### Your instructions
Make an exact copy of the entries below, with all images left out.

### The data
────────────────────────────────────────

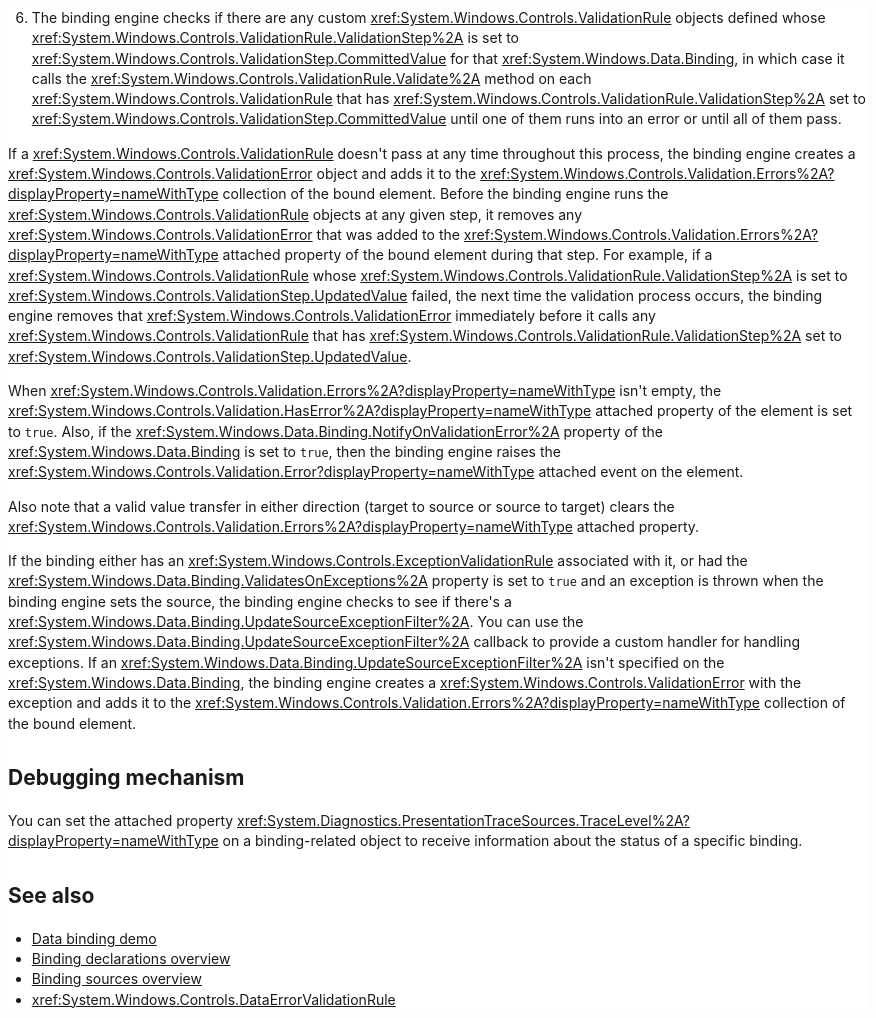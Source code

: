 6. The binding engine checks if there are any custom <xref:System.Windows.Controls.ValidationRule> objects defined whose <xref:System.Windows.Controls.ValidationRule.ValidationStep%2A> is set to <xref:System.Windows.Controls.ValidationStep.CommittedValue> for that <xref:System.Windows.Data.Binding>, in which case it calls the <xref:System.Windows.Controls.ValidationRule.Validate%2A> method on each <xref:System.Windows.Controls.ValidationRule> that has <xref:System.Windows.Controls.ValidationRule.ValidationStep%2A> set to <xref:System.Windows.Controls.ValidationStep.CommittedValue> until one of them runs into an error or until all of them pass.

If a <xref:System.Windows.Controls.ValidationRule> doesn't pass at any time throughout this process, the binding engine creates a <xref:System.Windows.Controls.ValidationError> object and adds it to the <xref:System.Windows.Controls.Validation.Errors%2A?displayProperty=nameWithType> collection of the bound element. Before the binding engine runs the <xref:System.Windows.Controls.ValidationRule> objects at any given step, it removes any <xref:System.Windows.Controls.ValidationError> that was added to the <xref:System.Windows.Controls.Validation.Errors%2A?displayProperty=nameWithType> attached property of the bound element during that step. For example, if a <xref:System.Windows.Controls.ValidationRule> whose <xref:System.Windows.Controls.ValidationRule.ValidationStep%2A> is set to <xref:System.Windows.Controls.ValidationStep.UpdatedValue> failed, the next time the validation process occurs, the binding engine removes that <xref:System.Windows.Controls.ValidationError> immediately before it calls any <xref:System.Windows.Controls.ValidationRule> that has <xref:System.Windows.Controls.ValidationRule.ValidationStep%2A> set to <xref:System.Windows.Controls.ValidationStep.UpdatedValue>.

When <xref:System.Windows.Controls.Validation.Errors%2A?displayProperty=nameWithType> isn't empty, the <xref:System.Windows.Controls.Validation.HasError%2A?displayProperty=nameWithType> attached property of the element is set to `true`. Also, if the <xref:System.Windows.Data.Binding.NotifyOnValidationError%2A> property of the <xref:System.Windows.Data.Binding> is set to `true`, then the binding engine raises the <xref:System.Windows.Controls.Validation.Error?displayProperty=nameWithType> attached event on the element.

Also note that a valid value transfer in either direction (target to source or source to target) clears the <xref:System.Windows.Controls.Validation.Errors%2A?displayProperty=nameWithType> attached property.

If the binding either has an <xref:System.Windows.Controls.ExceptionValidationRule> associated with it, or had the <xref:System.Windows.Data.Binding.ValidatesOnExceptions%2A> property is set to `true` and an exception is thrown when the binding engine sets the source, the binding engine checks to see if there's a <xref:System.Windows.Data.Binding.UpdateSourceExceptionFilter%2A>. You can use the <xref:System.Windows.Data.Binding.UpdateSourceExceptionFilter%2A> callback to provide a custom handler for handling exceptions. If an <xref:System.Windows.Data.Binding.UpdateSourceExceptionFilter%2A> isn't specified on the <xref:System.Windows.Data.Binding>, the binding engine creates a <xref:System.Windows.Controls.ValidationError> with the exception and adds it to the <xref:System.Windows.Controls.Validation.Errors%2A?displayProperty=nameWithType> collection of the bound element.

## Debugging mechanism

You can set the attached property <xref:System.Diagnostics.PresentationTraceSources.TraceLevel%2A?displayProperty=nameWithType> on a binding-related object to receive information about the status of a specific binding.

## See also

- [Data binding demo][data-binding-demo]
- [Binding declarations overview](binding-declarations-overview.md)
- [Binding sources overview](binding-sources-overview.md)
- <xref:System.Windows.Controls.DataErrorValidationRule>

[data-binding-demo]: https://github.com/microsoft/WPF-Samples/tree/master/Sample%20Applications/DataBindingDemo "data binding demo app"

────────────────────────────────────────

### Answer to the problem
Source code

: 6. The binding engine checks if there are any custom <xref:System.Windows.Controls.ValidationRule> objects defined whose <xref:System.Windows.Controls.ValidationRule.ValidationStep%2A> is set to <xref:System.Windows.Controls.ValidationStep.CommittedValue> for that <xref:System.Windows.Data.Binding>, in which case it calls the <xref:System.Windows.Controls.ValidationRule.Validate%2A> method on each <xref:System.Windows.Controls.ValidationRule> that has <xref:System.Windows.Controls.ValidationRule.ValidationStep%2A> set to <xref:System.Windows.Controls.ValidationStep.CommittedValue> until one of them runs into an error or until all of them pass.

If a <xref:System.Windows.Controls.ValidationRule> doesn't pass at any time throughout this process, the binding engine creates a <xref:System.Windows.Controls.ValidationError> object and adds it to the <xref:System.Windows.Controls.Validation.Errors%2A?displayProperty=nameWithType> collection of the bound element. Before the binding engine runs the <xref:System.Windows.Controls.ValidationRule> objects at any given step, it removes any <xref:System.Windows.Controls.ValidationError> that was added to the <xref:System.Windows.Controls.Validation.Errors%2A?displayProperty=nameWithType> attached property of the bound element during that step. For example, if a <xref:System.Windows.Controls.ValidationRule> whose <xref:System.Windows.Controls.ValidationRule.ValidationStep%2A> is set to <xref:System.Windows.Controls.ValidationStep.UpdatedValue> failed, the next time the validation process occurs, the binding engine removes that <xref:System.Windows.Controls.ValidationError> immediately before it calls any <xref:System.Windows.Controls.ValidationRule> that has <xref:System.Windows.Controls.ValidationRule.ValidationStep%2A> set to <xref:System.Windows.Controls.ValidationStep.UpdatedValue>.

When <xref:System.Windows.Controls.Validation.Errors%2A?displayProperty=nameWithType> isn't empty, the <xref:System.Windows.Controls.Validation.HasError%2A?displayProperty=nameWithType> attached property of the element is set to `true`. Also, if the <xref:System.Windows.Data.Binding.NotifyOnValidationError%2A> property of the <xref:System.Windows.Data.Binding> is set to `true`, then the binding engine raises the <xref:System.Windows.Controls.Validation.Error?displayProperty=nameWithType> attached event on the element.

Also note that a valid value transfer in either direction (target to source or source to target) clears the <xref:System.Windows.Controls.Validation.Errors%2A?displayProperty=nameWithType> attached property.

If the binding either has an <xref:System.Windows.Controls.ExceptionValidationRule> associated with it, or had the <xref:System.Windows.Data.Binding.ValidatesOnExceptions%2A> property is set to `true` and an exception is thrown when the binding engine sets the source, the binding engine checks to see if there's a <xref:System.Windows.Data.Binding.UpdateSourceExceptionFilter%2A>. You can use the <xref:System.Windows.Data.Binding.UpdateSourceExceptionFilter%2A> callback to provide a custom handler for handling exceptions. If an <xref:System.Windows.Data.Binding.UpdateSourceExceptionFilter%2A> isn't specified on the <xref:System.Windows.Data.Binding>, the binding engine creates a <xref:System.Windows.Controls.ValidationError> with the exception and adds it to the <xref:System.Windows.Controls.Validation.Errors%2A?displayProperty=nameWithType> collection of the bound element.

## Debugging mechanism

You can set the attached property <xref:System.Diagnostics.PresentationTraceSources.TraceLevel%2A?displayProperty=nameWithType> on a binding-related object to receive information about the status of a specific binding.

## See also

- [Data binding demo][data-binding-demo]
- [Binding declarations overview](binding-declarations-overview.md)
- [Binding sources overview](binding-sources-overview.md)
- <xref:System.Windows.Controls.DataErrorValidationRule>

[data-binding-demo]: https://github.com/microsoft/WPF-Samples/tree/master/Sample%20Applications/DataBindingDemo "data binding demo app"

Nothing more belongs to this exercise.